Wanted to believe for the longest while that the type of solution you're talking about (3D-Xpoint PCM, ReRAM etc.) was possible, but I had the unfortunate fate of doing some hardcore research and I just don't know if they're going to happen.
I tried factoring out 3D-Xpoint (DRAM type)'s price per GB and figure it could get to about $1.50 with the bulk a company like Sony or MS could secure them. Even then, 64GB would be $96, and 128GB would be $192. And they'd still have to arrange it in a way to saturate the bus; IIRC a 128 GB module of Optane DC Persistent Memory gives about a bit over 8 GB/s of read performance and a bit less on write performance.
But at least 3D-Xpoint actually exists in mass scale with consumer and data market products; ReRAM's even worst, there hasn't been a single chip produced larger than a few MBs in size, for commercial production. So I think the timetable of seeing it employed in, say, PS5 at any significant capacity has passed. Maybe PS5 Pro (and/or XSX X), but not base PS5. They could probably spin 3D-Xpoint production into ReRAM production (they're both fundamentally the same technology at the root, but with some key differences in how stuff like writes are handled), but I personally wouldn't know if that's happened at all.
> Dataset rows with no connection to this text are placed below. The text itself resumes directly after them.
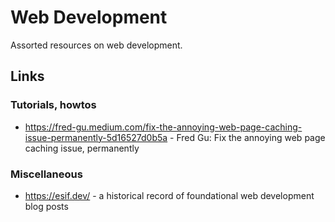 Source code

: # Web Development

Assorted resources on web development.

## Links

### Tutorials, howtos

- https://fred-gu.medium.com/fix-the-annoying-web-page-caching-issue-permanently-5d16527d0b5a - Fred Gu: Fix the annoying web page caching issue, permanently

### Miscellaneous

- https://esif.dev/ - a historical record of foundational web development blog posts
That's why when we've been talking about the SSDs in these systems, I've been picturing them like AMD's SSG line; 3D NAND custom-soldered to the PCB directly (or if they want to make them replaceable, on a daughtercard in a cartridge container connecting to a card edge interfaced through PCIe 4.0), given wide bandwidth and fast speed access to the CPU and GPU, and able to be memory-mapped. Probably 1TB in size, between 8 and 16 3D NAND chips in parallel (3Gbps I/O for 384 MB/s, x8 for ~ 3 GB/s, x16 for ~ 6 GB/s), that way they could go with either 1Tbit (128GB) or 512Gbit (64GB) 3D TLC NAND chips. And if they wanted, still connect more banks of NAND via serial connection to the main chips for more storage capacity (bandwidth and speed would stay the same though).
Sony and MS would want to keep that connection and the drive proprietary though, so they could have a second M.2 slot on the systems for user-optional secondary drives that act more like traditional SSDs. In fact I think the "odd" thin slot on the back of that leaked XSX picture might be an M.2 card slot.